En flânant sur la toile... beauté de la persévérance

Sans commentaires :

- sur le site d'Angèle Paoli, "Terres de femmes", un billet ce 10 décembre 2011, contenant un poème de Jean-François Agostini, extrait de son recueil "Quelques mots en l'air pour ne pas dire" (Colonna éditions, 2011). Tiens, cela fait 7 ans, jour pour jour, me semble-t-il, que cette revue de poésie, de critique et de littérature, existe. Persiste. Une webographie à la fin du billet renvoie vers d'autres poèmes de JFAgostini ; à laquelle on peut associer les billets de ce blog "Pour une littérature corse", ceux sur le blog "Isularama", et ceux sur le site "Invistita".

- sur le blog "Tarrori è Fantasia", de Marcu Biancarelli, une nouvelle - in lingua corsa - de Jean-François Rosecchi (un des traducteurs de "Murtoriu" en français, dont on espère ardemment la publication en 2012... Cette nouvelle ? "Annovra"... version corse du nom de "Hanovre" ? En tout cas, ça commence bien, (il n'y a que la première partie pour l'instant) : sexe, désir et frustration à tous les étages, ça bouillonne, l'urne est trop pleine... peut-être une sublimation en vue ?

- sur le site "Invistita", de Norbert Paganelli, rien depuis le billet du 18 novembre 2011, consacré au recueil de poèmes de Patrizia Gattaceca, "Tempi di rena", et à sa traduction en français par Dumenica Verdoni, une véritable recréation poétique (de l'avis de Norbert Paganelli, et de bien d'autres personnes).

- sur le blog "Isularama", de Xavier Casanova, une série de billets de plus en plus délirants et satiriques : des éditions de livres-fantômes, une vraie création totalement numérique. Par LA GARE édition. Certainement ce qui se fait de plus intéressant en ce moment dans la plaine orientale de la Corse. Enfin, plus intéressant que tous ces meurtres, exécutions, actes de justice, représailles programmées passées, présentes et à venir...

- sur le site des éditions "Albiana", l'arrivée de la première traduction en français (par Petr'Antò Scolca, en 2011 donc) d'un livre incontournable pour la littérature corse : le "Pasquale Paoli" de Francesco Domenico Guerrazzi (publié en 1860) et relatant l'épopée paolienne et notamment la défaite de Ponte Novu (1769)... Et voilà comment on mélange les temps et les époques, et comment on fabrique une littérature : à coup d'arrivées tardives et miraculeuses (voir le "Vir Nemoris" comme autre exemple), à coup d'anachronismes : comment lire aujourd'hui un tel ouvrage ? Aucune critique négative ici de ma part ! Ne nous méprenons pas ! J'admire le fait de publier maintenant un tel ouvrage et de le rendre accessible à tous les insulaires, et à tous les francophones.
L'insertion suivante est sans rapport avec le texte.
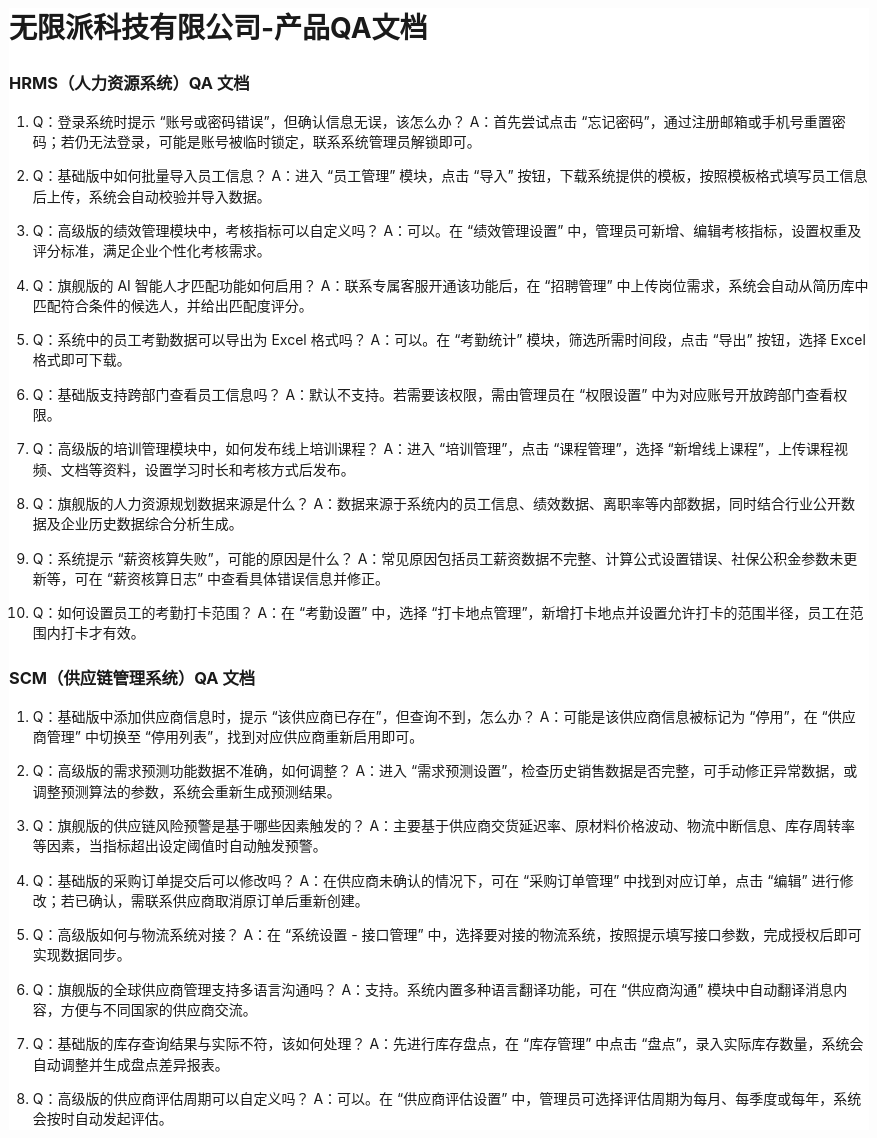 # 无限派科技有限公司-产品QA文档
### HRMS（人力资源系统）QA 文档
1. Q：登录系统时提示 “账号或密码错误”，但确认信息无误，该怎么办？
   A：首先尝试点击 “忘记密码”，通过注册邮箱或手机号重置密码；若仍无法登录，可能是账号被临时锁定，联系系统管理员解锁即可。

2. Q：基础版中如何批量导入员工信息？
   A：进入 “员工管理” 模块，点击 “导入” 按钮，下载系统提供的模板，按照模板格式填写员工信息后上传，系统会自动校验并导入数据。

3. Q：高级版的绩效管理模块中，考核指标可以自定义吗？
   A：可以。在 “绩效管理设置” 中，管理员可新增、编辑考核指标，设置权重及评分标准，满足企业个性化考核需求。

4. Q：旗舰版的 AI 智能人才匹配功能如何启用？
   A：联系专属客服开通该功能后，在 “招聘管理” 中上传岗位需求，系统会自动从简历库中匹配符合条件的候选人，并给出匹配度评分。

5. Q：系统中的员工考勤数据可以导出为 Excel 格式吗？
   A：可以。在 “考勤统计” 模块，筛选所需时间段，点击 “导出” 按钮，选择 Excel 格式即可下载。

6. Q：基础版支持跨部门查看员工信息吗？
   A：默认不支持。若需要该权限，需由管理员在 “权限设置” 中为对应账号开放跨部门查看权限。

7. Q：高级版的培训管理模块中，如何发布线上培训课程？
   A：进入 “培训管理”，点击 “课程管理”，选择 “新增线上课程”，上传课程视频、文档等资料，设置学习时长和考核方式后发布。

8. Q：旗舰版的人力资源规划数据来源是什么？
   A：数据来源于系统内的员工信息、绩效数据、离职率等内部数据，同时结合行业公开数据及企业历史数据综合分析生成。

9. Q：系统提示 “薪资核算失败”，可能的原因是什么？
   A：常见原因包括员工薪资数据不完整、计算公式设置错误、社保公积金参数未更新等，可在 “薪资核算日志” 中查看具体错误信息并修正。

10. Q：如何设置员工的考勤打卡范围？
   A：在 “考勤设置” 中，选择 “打卡地点管理”，新增打卡地点并设置允许打卡的范围半径，员工在范围内打卡才有效。

### SCM（供应链管理系统）QA 文档
1. Q：基础版中添加供应商信息时，提示 “该供应商已存在”，但查询不到，怎么办？
   A：可能是该供应商信息被标记为 “停用”，在 “供应商管理” 中切换至 “停用列表”，找到对应供应商重新启用即可。

2. Q：高级版的需求预测功能数据不准确，如何调整？
   A：进入 “需求预测设置”，检查历史销售数据是否完整，可手动修正异常数据，或调整预测算法的参数，系统会重新生成预测结果。

3. Q：旗舰版的供应链风险预警是基于哪些因素触发的？
   A：主要基于供应商交货延迟率、原材料价格波动、物流中断信息、库存周转率等因素，当指标超出设定阈值时自动触发预警。

4. Q：基础版的采购订单提交后可以修改吗？
   A：在供应商未确认的情况下，可在 “采购订单管理” 中找到对应订单，点击 “编辑” 进行修改；若已确认，需联系供应商取消原订单后重新创建。

5. Q：高级版如何与物流系统对接？
   A：在 “系统设置 - 接口管理” 中，选择要对接的物流系统，按照提示填写接口参数，完成授权后即可实现数据同步。

6. Q：旗舰版的全球供应商管理支持多语言沟通吗？
   A：支持。系统内置多种语言翻译功能，可在 “供应商沟通” 模块中自动翻译消息内容，方便与不同国家的供应商交流。

7. Q：基础版的库存查询结果与实际不符，该如何处理？
   A：先进行库存盘点，在 “库存管理” 中点击 “盘点”，录入实际库存数量，系统会自动调整并生成盘点差异报表。

8. Q：高级版的供应商评估周期可以自定义吗？
   A：可以。在 “供应商评估设置” 中，管理员可选择评估周期为每月、每季度或每年，系统会按时自动发起评估。
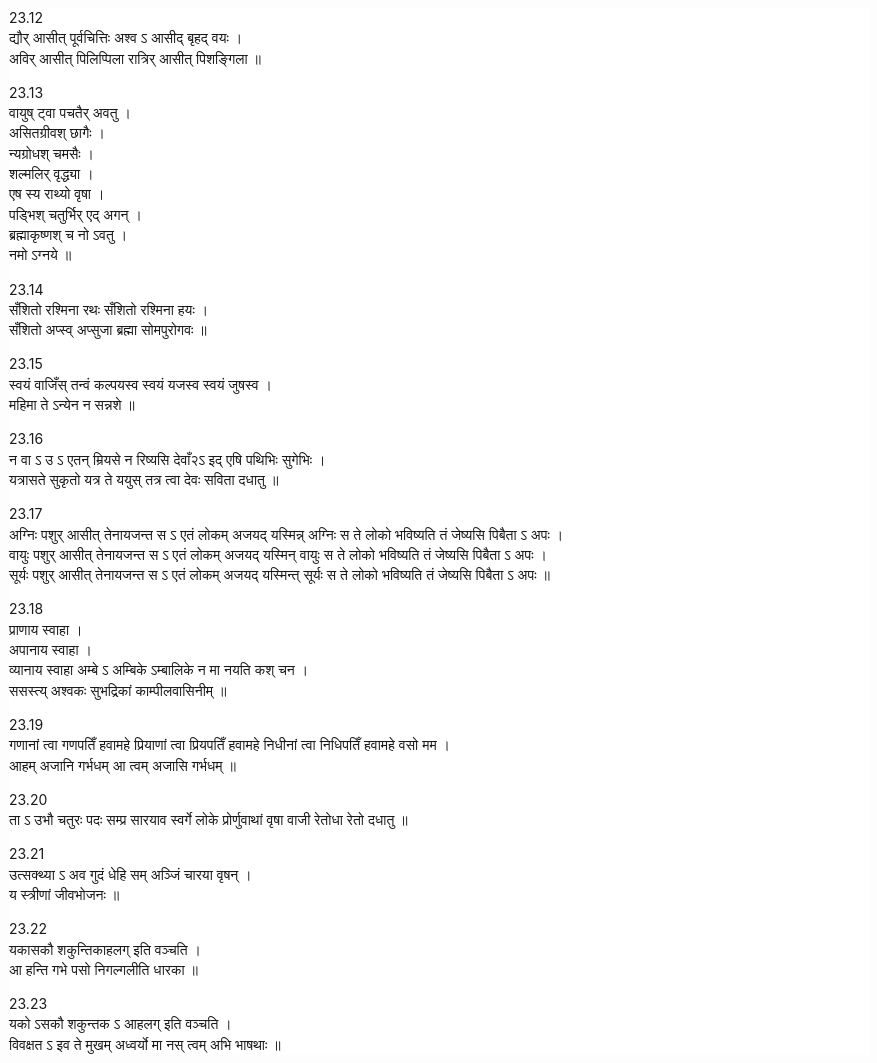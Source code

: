 23.12  
द्यौर् आसीत् पूर्वचित्तिः अश्व ऽ आसीद् बृहद् वयः ।  
अविर् आसीत् पिलिप्पिला रात्रिर् आसीत् पिशङ्गिला ॥  
  
23.13  
वायुष् ट्वा पचतैर् अवतु ।  
असितग्रीवश् छागैः ।  
न्यग्रोधश् चमसैः ।  
शल्मलिर् वृद्ध्या ।  
एष स्य राथ्यो वृषा ।  
पड्भिश् चतुर्भिर् एद् अगन् ।  
ब्रह्माकृष्णश् च नो ऽवतु ।  
नमो ऽग्नये ॥  
  
23.14  
सँशितो रश्मिना रथः सँशितो रश्मिना हयः ।  
सँशितो अप्स्व् अप्सुजा ब्रह्मा सोमपुरोगवः ॥  
  
23.15  
स्वयं वाजिँस् तन्वं कल्पयस्व स्वयं यजस्व स्वयं जुषस्व ।  
महिमा ते ऽन्येन न सन्नशे ॥  
  
23.16  
न वा ऽ उ ऽ एतन् म्रियसे न रिष्यसि देवाँ२ऽ इद् एषि पथिभिः सुगेभिः ।  
यत्रासते सुकृतो यत्र ते ययुस् तत्र त्वा देवः सविता दधातु ॥  
  
23.17  
अग्निः पशुर् आसीत् तेनायजन्त स ऽ एतं लोकम् अजयद् यस्मिन्न् अग्निः स ते लोको भविष्यति तं जेष्यसि पिबैता ऽ अपः ।  
वायुः पशुर् आसीत् तेनायजन्त स ऽ एतं लोकम् अजयद् यस्मिन् वायुः स ते लोको भविष्यति तं जेष्यसि पिबैता ऽ अपः ।  
सूर्यः पशुर् आसीत् तेनायजन्त स ऽ एतं लोकम् अजयद् यस्मिन्त् सूर्यः स ते लोको भविष्यति तं जेष्यसि पिबैता ऽ अपः ॥  
  
23.18  
प्राणाय स्वाहा ।  
अपानाय स्वाहा ।  
व्यानाय स्वाहा अम्बे ऽ अम्बिके ऽम्बालिके न मा नयति कश् चन ।  
ससस्त्य् अश्वकः सुभद्रिकां काम्पीलवासिनीम् ॥  
  
23.19  
गणानां त्वा गणपतिँ हवामहे प्रियाणां त्वा प्रियपतिँ हवामहे निधीनां त्वा निधिपतिँ हवामहे वसो मम ।  
आहम् अजानि गर्भधम् आ त्वम् अजासि गर्भधम् ॥  
  
23.20  
ता ऽ उभौ चतुरः पदः सम्प्र सारयाव स्वर्गे लोके प्रोर्णुवाथां वृषा वाजी रेतोधा रेतो दधातु ॥  
  
23.21  
उत्सक्थ्या ऽ अव गुदं धेहि सम् अञ्जिं चारया वृषन् ।  
य स्त्रीणां जीवभोजनः ॥  
  
23.22  
यकासकौ शकुन्तिकाहलग् इति वञ्चति ।  
आ हन्ति गभे पसो निगल्गलीति धारका ॥  
  
23.23  
यको ऽसकौ शकुन्तक ऽ आहलग् इति वञ्चति ।  
विवक्षत ऽ इव ते मुखम् अध्वर्यो मा नस् त्वम् अभि भाषथाः ॥  
  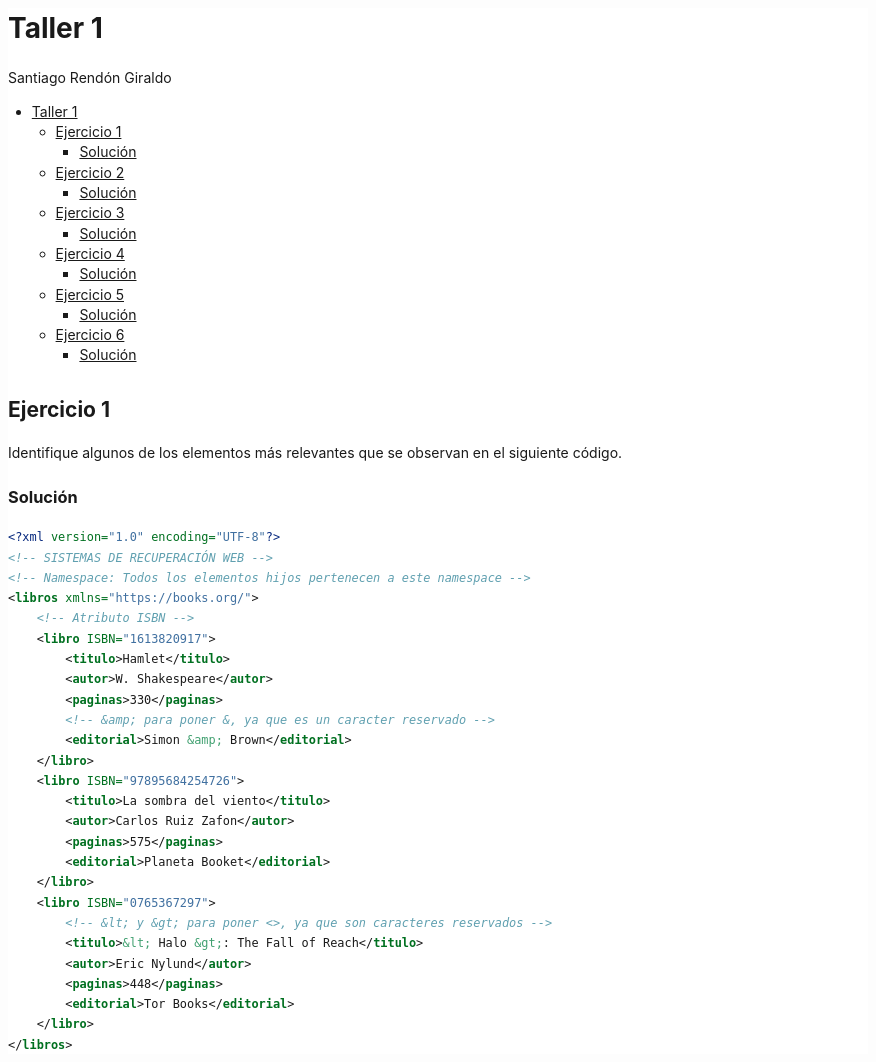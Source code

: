 # Taller 1

Santiago Rendón Giraldo

- [Taller 1](#taller-1)
  - [Ejercicio 1](#ejercicio-1)
    - [Solución](#solución)
  - [Ejercicio 2](#ejercicio-2)
    - [Solución](#solución-1)
  - [Ejercicio 3](#ejercicio-3)
    - [Solución](#solución-2)
  - [Ejercicio 4](#ejercicio-4)
    - [Solución](#solución-3)
  - [Ejercicio 5](#ejercicio-5)
    - [Solución](#solución-4)
  - [Ejercicio 6](#ejercicio-6)
    - [Solución](#solución-5)

## Ejercicio 1

Identifique algunos de los elementos más relevantes que se observan en el siguiente código.

### Solución

```xml
<?xml version="1.0" encoding="UTF-8"?>
<!-- SISTEMAS DE RECUPERACIÓN WEB -->
<!-- Namespace: Todos los elementos hijos pertenecen a este namespace -->
<libros xmlns="https://books.org/">
    <!-- Atributo ISBN -->
    <libro ISBN="1613820917">
        <titulo>Hamlet</titulo>
        <autor>W. Shakespeare</autor>
        <paginas>330</paginas>
        <!-- &amp; para poner &, ya que es un caracter reservado -->
        <editorial>Simon &amp; Brown</editorial>
    </libro>
    <libro ISBN="97895684254726">
        <titulo>La sombra del viento</titulo>
        <autor>Carlos Ruiz Zafon</autor>
        <paginas>575</paginas>
        <editorial>Planeta Booket</editorial>
    </libro>
    <libro ISBN="0765367297">
        <!-- &lt; y &gt; para poner <>, ya que son caracteres reservados -->
        <titulo>&lt; Halo &gt;: The Fall of Reach</titulo>
        <autor>Eric Nylund</autor>
        <paginas>448</paginas>
        <editorial>Tor Books</editorial>
    </libro>
</libros>
```

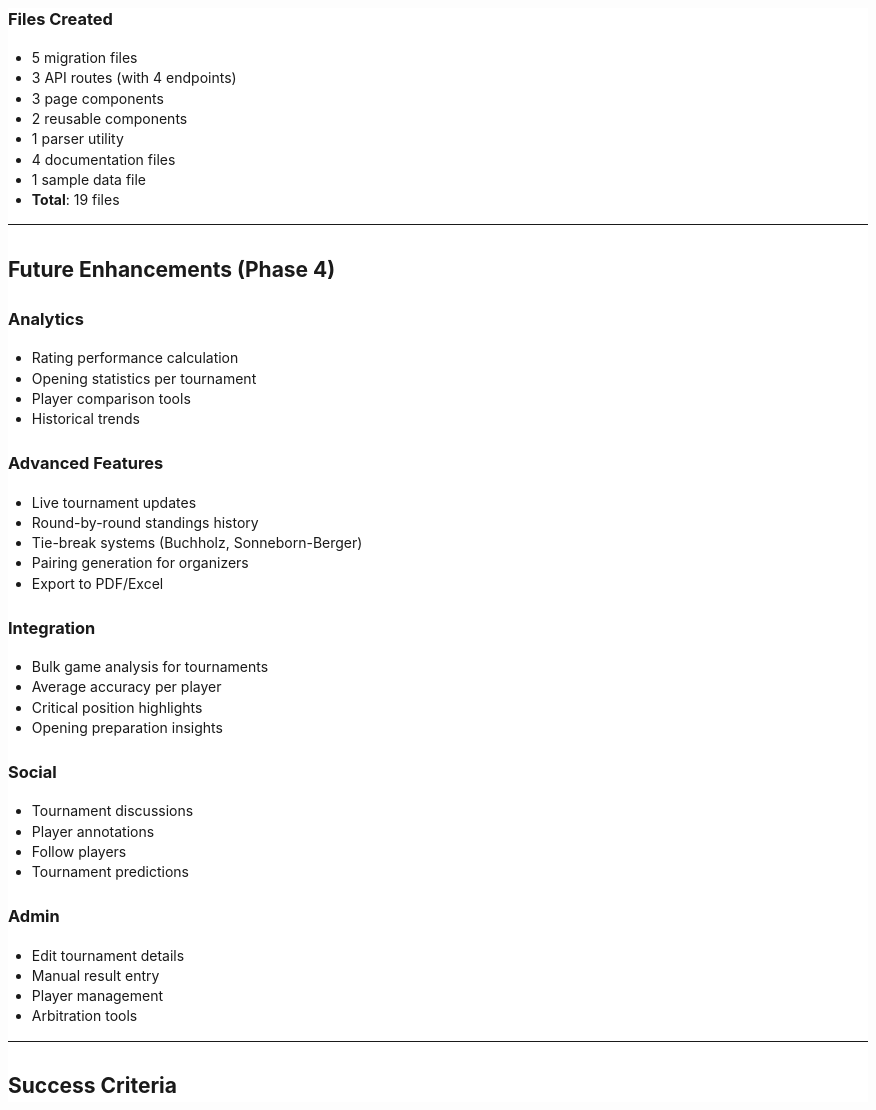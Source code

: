 ### Files Created
- 5 migration files
- 3 API routes (with 4 endpoints)
- 3 page components
- 2 reusable components
- 1 parser utility
- 4 documentation files
- 1 sample data file
- **Total**: 19 files

---

## Future Enhancements (Phase 4)

### Analytics
- Rating performance calculation
- Opening statistics per tournament
- Player comparison tools
- Historical trends

### Advanced Features
- Live tournament updates
- Round-by-round standings history
- Tie-break systems (Buchholz, Sonneborn-Berger)
- Pairing generation for organizers
- Export to PDF/Excel

### Integration
- Bulk game analysis for tournaments
- Average accuracy per player
- Critical position highlights
- Opening preparation insights

### Social
- Tournament discussions
- Player annotations
- Follow players
- Tournament predictions

### Admin
- Edit tournament details
- Manual result entry
- Player management
- Arbitration tools

---

## Success Criteria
J'ai hâte de le lire, et je me demande de quelle façon je vais le lire... est-ce que le livre se laissera faire, ou bien aura-t-il des ressources pour me conduire dans des contrées inattendues ?

- sur le site de Musanostra, un autoportrait de Petru Vachet-Natali, poète, que j'ai trouvé très intéressant, à la manière d'un CV en 9 points, en toute franchise, avec un choix personnel parmi ses ouvrages. Je me suis dit : "Tiens voilà un exercice amusant, et peut-être instructif : proposer aux autres auteurs corses de se présenter eux-mêmes, à la façon de Petru Vachet-Natali, surtout avec ce choix final parmi leurs propres livres... l'auteur lecteur de lui-même, c'est une catégorie de lecteur absolument passionnante, non ?". Toujours sur le même site, on trouve un lien vers un numéro de la fameuse émission littéraire "Apostrophes" de Bernard Pivot, consacrée à "La corse d'hier et d'aujourd'hui", hébergée sur le site de l'INA. La date de cette émission ? Le 21 mars 1980 !!! 1 h 15 et 43 secondes que je vais essayer d'écouter entièrement cet après-midi. Mais d'ores et déjà, nous pourrions nous demander s'il serait possible, souhaitable, essentiel qu'une émission littéraire sur la tv nationale offre de nouveau un numéro entièrement consacré à la Corse ? Les invités d'Apostrophes étaient Alexandre Sanguinetti, Xavier Versini, Stéphane Muracciole et Jean-Paul Delors, Dominique Alphonsi (oui, avec un "ph") représentant Hyacinthe Yvia-Croce resté ce jour-là à Ajaccio du fait de son grand âge. Des ouvrages à tonalité essentiellement politique et historique. Et aujourd'hui, quels auteurs devraient être invités ? Et quelle serait la place de la fiction, de la poésie et du théâtre ? Et des ouvrages en quelle langue ? Faites votre menu...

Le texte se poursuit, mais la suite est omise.